Making the sign of the cross, Bolt fastened his feet in the starting blocks. On the same track Oscar Pistorius — the South African double-amputee 400 runner known as "The Blade Runner" — provided inspiration, Bolt fed the imagination.

The most exciting 10 seconds in sports is not a Devin Hester kickoff return, thrilling as it is. It is not Kobe or LeBron holding the ball as the shot clock winds down or an odd-man rush in overtime during the NHL playoffs. The most exciting 10 seconds in sports come again Sunday night, when Bolt runs the 100 final. They came Saturday in a qualifying tune-up he considered routine but I called riveting.

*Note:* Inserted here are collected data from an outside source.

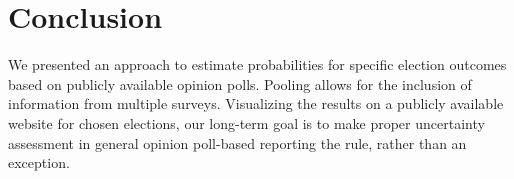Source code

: \documentclass[twoside]{report}
\begin{document}
%
%
%



\section{Conclusion}
We presented an approach to estimate probabilities for specific election outcomes based on publicly available opinion polls. Pooling allows for the inclusion of information from multiple surveys. Visualizing the results on a publicly available website for chosen elections, our long-term goal is to make proper uncertainty assessment
in general opinion poll-based reporting the rule, rather than an exception.
\end{document}
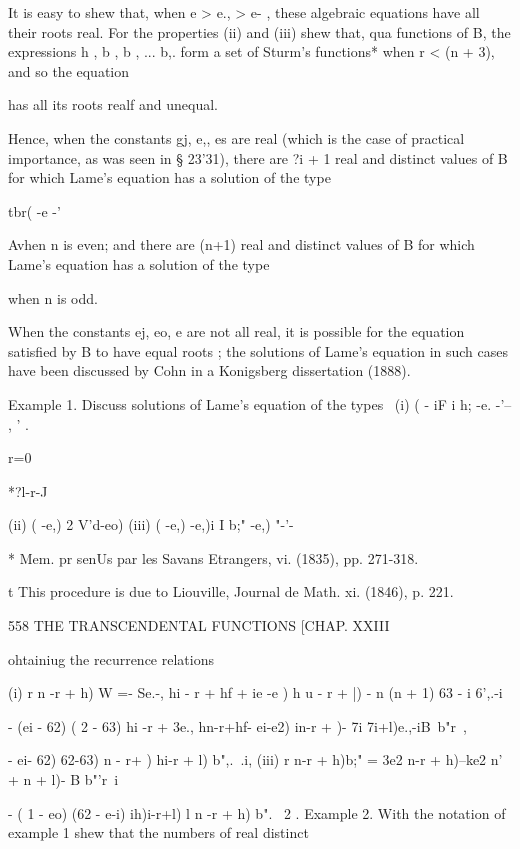 {{{{It is easy to shew that, when e > e., > e- , these algebraic equations
have all their roots real. For the properties (ii) and (iii) shew
that, qua functions of B, the expressions h , b , b , ... b,. form a
set of Sturm's functions* when r < (n + 3), and so the equation

has all its roots realf and unequal.

Hence, when the constants gj, e,, es are real (which is the case of
practical importance, as was seen in § 23'31), there are ?i + 1 real
and distinct values of B for which Lame's equation has a solution of
the type

tbr( -e -'

Avhen n is even; and there are (n+1) real and distinct values of B for
which Lame's equation has a solution of the type

when n is odd.

When the constants ej, eo, e are not all real, it is possible for the
equation satisfied by B to have equal roots ; the solutions of Lame's
equation in such cases have been discussed by Cohn in a Konigsberg
dissertation (1888).

Example 1. Discuss solutions of Lame's equation of the types \ (i) ( -
iF i h; -e. -'-- , ' .

r=0



*?l-r-J



(ii) ( -e,) 2 V'd-eo) (iii) ( -e,) -e,)i I b;" -e,) "-'-\



* Mem. pr senUs par les Savans Etrangers, vi. (1835), pp. 271-318.

t This procedure is due to Liouville, Journal de Math. xi. (1846), p.
221.



558 THE TRANSCENDENTAL FUNCTIONS [CHAP. XXIII

ohtainiug the recurrence relations

(i) r n -r + h) W =- Se.-, hi - r + hf + ie -e ) h u - r + |) - n (n +
1) 63 - i 6',.-i

- (ei - 62) ( 2 - 63) hi -r + %
3e., hn-r+hf- ei-e2) in-r + )- 7i 7i+l)e.,-iB\ b"r\ ,

- ei- 62) 62-63) n - r+ ) hi-r + l) b",.\ .i, (iii) r n-r + h)b;" =
3e2 n-r + h)--ke2 n' + n + l)- B b"'r\ i

- ( 1 - eo) (62 - e-i) ih)i-r+l) l n -r + h) b". \ 2 . Example 2. With
the notation of example 1 shew that the numbers of real distinct

}}}}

The naked eye missed Bolt's stumble out of the blocks, but it was the type of imprecision that can mean the difference between gold and silver, dominance and disappointment. Bolt recovered well enough to make it look so easy that Olympic champion Michael Johnson, now a BBC analyst, commented that Bolt "never really ran." It was not so much a bolt as a stroll. So relaxed was Bolt that he casually glanced to his left in the final steps before the finish line.

"I stumbled, but I'm glad it happened now and not in the final," Bolt said.

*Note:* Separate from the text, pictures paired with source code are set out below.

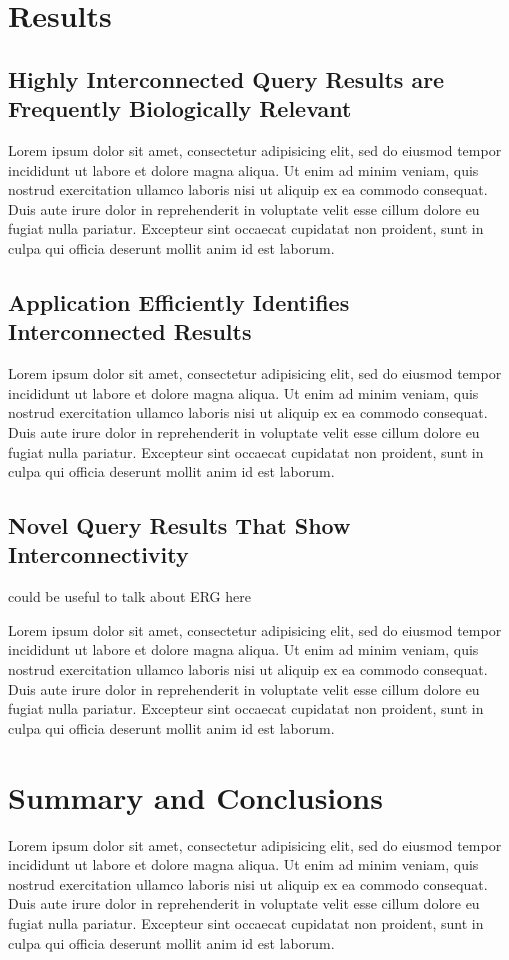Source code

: \documentclass[12pt]{article}
\begin{document}
\section{Results}

\subsection{Highly Interconnected Query Results are Frequently Biologically Relevant}
Lorem ipsum dolor sit amet, consectetur adipisicing elit, sed do eiusmod tempor incididunt ut labore et dolore magna aliqua. Ut enim ad minim veniam, quis nostrud exercitation ullamco laboris nisi ut aliquip ex ea commodo consequat. Duis aute irure dolor in reprehenderit in voluptate velit esse cillum dolore eu fugiat nulla pariatur. Excepteur sint occaecat cupidatat non proident, sunt in culpa qui officia deserunt mollit anim id est laborum.

\subsection{Application Efficiently Identifies Interconnected Results}
Lorem ipsum dolor sit amet, consectetur adipisicing elit, sed do eiusmod tempor incididunt ut labore et dolore magna aliqua. Ut enim ad minim veniam, quis nostrud exercitation ullamco laboris nisi ut aliquip ex ea commodo consequat. Duis aute irure dolor in reprehenderit in voluptate velit esse cillum dolore eu fugiat nulla pariatur. Excepteur sint occaecat cupidatat non proident, sunt in culpa qui officia deserunt mollit anim id est laborum.

\subsection{Novel Query Results That Show Interconnectivity}
could be useful to talk about ERG here

Lorem ipsum dolor sit amet, consectetur adipisicing elit, sed do eiusmod tempor incididunt ut labore et dolore magna aliqua. Ut enim ad minim veniam, quis nostrud exercitation ullamco laboris nisi ut aliquip ex ea commodo consequat. Duis aute irure dolor in reprehenderit in voluptate velit esse cillum dolore eu fugiat nulla pariatur. Excepteur sint occaecat cupidatat non proident, sunt in culpa qui officia deserunt mollit anim id est laborum.



\section{Summary and Conclusions}
Lorem ipsum dolor sit amet, consectetur adipisicing elit, sed do eiusmod tempor incididunt ut labore et dolore magna aliqua. Ut enim ad minim veniam, quis nostrud exercitation ullamco laboris nisi ut aliquip ex ea commodo consequat. Duis aute irure dolor in reprehenderit in voluptate velit esse cillum dolore eu fugiat nulla pariatur. Excepteur sint occaecat cupidatat non proident, sunt in culpa qui officia deserunt mollit anim id est laborum.
\end{document}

His time of 10.09 was the slowest of the seven heats in the first round. But nobody's fooled and everybody in the field still respects, if not fears, Bolt. They have 9.58 reasons to do so.

"He's the equivalent of a guy walking on the moon for the first time," U.S. sprinter Justin Gatlin said. "A lot of runners almost have an audience mentality. You've got to block that out."

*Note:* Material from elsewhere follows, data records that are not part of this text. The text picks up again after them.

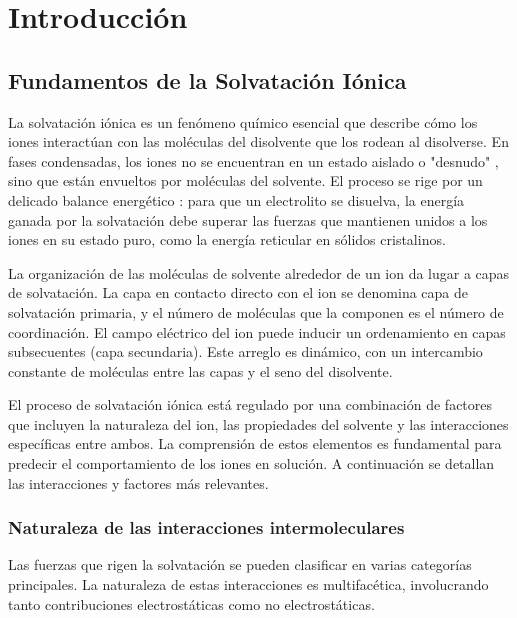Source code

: \chapter{Introducción}


\section{Fundamentos de la Solvatación Iónica}

La solvatación iónica es un fenómeno químico esencial que describe cómo los iones interactúan con las moléculas del disolvente que los rodean al disolverse. En fases condensadas, los iones no se encuentran en un estado aislado o "desnudo" , sino que están envueltos por moléculas del solvente. El proceso se rige por un delicado balance energético : para que un electrolito se disuelva, la energía ganada por la solvatación debe superar las fuerzas que mantienen unidos a los iones en su estado puro, como la energía reticular en sólidos cristalinos.

La organización de las moléculas de solvente alrededor de un ion da lugar a capas de solvatación. La capa en contacto directo con el ion se denomina capa de solvatación primaria, y el número de moléculas que la componen es el número de coordinación. El campo eléctrico del ion puede inducir un ordenamiento en capas subsecuentes (capa secundaria). Este arreglo es dinámico, con un intercambio constante de moléculas entre las capas y el seno del disolvente.

El proceso de solvatación iónica está regulado por una combinación de factores que incluyen la naturaleza del ion, las propiedades del solvente y las interacciones específicas entre ambos. La comprensión de estos elementos es fundamental para predecir el comportamiento de los iones en solución. A continuación se detallan las interacciones y factores más relevantes.

\subsection{Naturaleza de las interacciones intermoleculares}
Las fuerzas que rigen la solvatación se pueden clasificar en varias categorías principales. La naturaleza de estas interacciones es multifacética, involucrando tanto contribuciones electrostáticas como no electrostáticas.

If anybody can, it should be Jamaican teammate and training buddy Yohan Blake, who arrived with the fastest 100 time this year: 9.75. U.S. sprinter Tyson Gay, the second-fastest man ever, cannot be discounted. Nor can fellow Americans Gatlin or Ryan Bailey, who recorded Saturday's fastest time with a personal-best 9.88.

If the Olympic track were an English residential street they would install a roundabout to slow traffic down — 52 Olympians posted personal bests Friday. That allows for the element of surprise. Still, many will be surprised if the 100 winner isn't Bolt. That includes Bolt.

In a first-person account for the Daily Mail, Bolt teased his fans.

"Maybe I will run the 100 in 9.4 in London," wrote Bolt, who also will defend gold medals in the 200 and 400 relay.

Sprinters have egos and auras that make NFL wide receivers seem monastic. The tabloids here don't have enough pages for Bolt bits and he happily feeds the beast. The NFL would love him.

"We are a great sporting nation, but Bolt's celebrity has put the spotlight globally on Jamaica," said Torrance Lewis, a Jamaican tourism executive in London who watched Saturday. "It gives us great pride. The world is curious about him."

Thus we know that Bolt owns six cars and downed 15 chicken nuggets every meal at the Beijing Olympics because that's all his stomach could digest. That he fights being "naturally lazy," and, pre-Olympics, says he won "gold medals for partying." That he taught Prince Harry his famous "To Di World," pose and owns a pet cheetah.

We also know Bolt could make lightning strike twice at these Olympics by winning the 100 and 200 again, transcending sports as only the brightest star at these Games can.